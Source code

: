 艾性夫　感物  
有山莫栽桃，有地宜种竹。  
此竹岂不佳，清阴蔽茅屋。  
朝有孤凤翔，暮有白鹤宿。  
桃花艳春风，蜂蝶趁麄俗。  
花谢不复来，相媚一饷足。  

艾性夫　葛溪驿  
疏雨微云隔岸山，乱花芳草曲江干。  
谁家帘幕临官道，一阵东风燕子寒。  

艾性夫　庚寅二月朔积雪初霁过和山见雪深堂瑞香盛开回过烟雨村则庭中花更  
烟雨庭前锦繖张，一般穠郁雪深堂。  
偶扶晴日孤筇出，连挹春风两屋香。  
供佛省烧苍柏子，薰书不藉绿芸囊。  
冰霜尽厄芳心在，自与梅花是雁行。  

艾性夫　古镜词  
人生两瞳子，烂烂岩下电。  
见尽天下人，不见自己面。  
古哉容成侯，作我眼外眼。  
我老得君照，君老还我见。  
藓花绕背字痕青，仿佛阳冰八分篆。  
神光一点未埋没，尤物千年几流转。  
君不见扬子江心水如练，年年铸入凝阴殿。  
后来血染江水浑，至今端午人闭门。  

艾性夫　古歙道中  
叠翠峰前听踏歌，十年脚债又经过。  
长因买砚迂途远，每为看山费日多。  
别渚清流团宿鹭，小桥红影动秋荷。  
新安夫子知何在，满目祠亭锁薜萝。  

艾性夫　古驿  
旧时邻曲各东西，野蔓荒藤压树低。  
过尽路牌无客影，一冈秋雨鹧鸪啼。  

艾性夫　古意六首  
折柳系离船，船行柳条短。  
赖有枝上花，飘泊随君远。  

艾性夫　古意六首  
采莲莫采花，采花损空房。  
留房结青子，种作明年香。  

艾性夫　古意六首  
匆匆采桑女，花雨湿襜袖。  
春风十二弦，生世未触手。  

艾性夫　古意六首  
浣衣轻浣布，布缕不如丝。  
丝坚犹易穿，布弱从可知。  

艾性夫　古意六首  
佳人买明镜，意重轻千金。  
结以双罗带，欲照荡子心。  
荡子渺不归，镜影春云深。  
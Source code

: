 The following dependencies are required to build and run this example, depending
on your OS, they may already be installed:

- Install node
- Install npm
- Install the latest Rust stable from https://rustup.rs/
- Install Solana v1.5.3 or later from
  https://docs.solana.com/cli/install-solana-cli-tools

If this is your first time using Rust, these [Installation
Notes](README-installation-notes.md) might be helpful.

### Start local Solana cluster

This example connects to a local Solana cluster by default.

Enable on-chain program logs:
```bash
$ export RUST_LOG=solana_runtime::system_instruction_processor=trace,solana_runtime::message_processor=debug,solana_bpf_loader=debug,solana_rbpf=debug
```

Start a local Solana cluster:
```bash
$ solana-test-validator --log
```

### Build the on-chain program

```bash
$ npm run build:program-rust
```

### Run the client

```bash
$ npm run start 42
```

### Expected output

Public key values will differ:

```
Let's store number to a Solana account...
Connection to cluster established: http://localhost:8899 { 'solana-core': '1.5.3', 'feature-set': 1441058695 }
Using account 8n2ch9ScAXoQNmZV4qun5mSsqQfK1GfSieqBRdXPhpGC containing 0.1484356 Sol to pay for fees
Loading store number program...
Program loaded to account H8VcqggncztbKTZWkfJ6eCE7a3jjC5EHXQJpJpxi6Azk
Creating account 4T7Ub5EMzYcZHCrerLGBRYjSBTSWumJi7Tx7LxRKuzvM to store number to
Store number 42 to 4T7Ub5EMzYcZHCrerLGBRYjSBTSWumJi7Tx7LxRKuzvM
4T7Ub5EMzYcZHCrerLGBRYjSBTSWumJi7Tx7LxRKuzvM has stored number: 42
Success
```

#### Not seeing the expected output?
-------
Task requirements:
Your answer must be the lines from the one that contains "- Install node" through the last line of the entries above, copied exactly, with no other lines.

Your response:
- Install node
- Install npm
- Install the latest Rust stable from https://rustup.rs/
- Install Solana v1.5.3 or later from
  https://docs.solana.com/cli/install-solana-cli-tools

If this is your first time using Rust, these [Installation
Notes](README-installation-notes.md) might be helpful.

### Start local Solana cluster

This example connects to a local Solana cluster by default.

Enable on-chain program logs:
```bash
$ export RUST_LOG=solana_runtime::system_instruction_processor=trace,solana_runtime::message_processor=debug,solana_bpf_loader=debug,solana_rbpf=debug
```

Start a local Solana cluster:
```bash
$ solana-test-validator --log
```

### Build the on-chain program

```bash
$ npm run build:program-rust
```

### Run the client

```bash
$ npm run start 42
```

### Expected output

Public key values will differ:

```
Let's store number to a Solana account...
Connection to cluster established: http://localhost:8899 { 'solana-core': '1.5.3', 'feature-set': 1441058695 }
Using account 8n2ch9ScAXoQNmZV4qun5mSsqQfK1GfSieqBRdXPhpGC containing 0.1484356 Sol to pay for fees
Loading store number program...
Program loaded to account H8VcqggncztbKTZWkfJ6eCE7a3jjC5EHXQJpJpxi6Azk
Creating account 4T7Ub5EMzYcZHCrerLGBRYjSBTSWumJi7Tx7LxRKuzvM to store number to
Store number 42 to 4T7Ub5EMzYcZHCrerLGBRYjSBTSWumJi7Tx7LxRKuzvM
4T7Ub5EMzYcZHCrerLGBRYjSBTSWumJi7Tx7LxRKuzvM has stored number: 42
Success
```

#### Not seeing the expected output?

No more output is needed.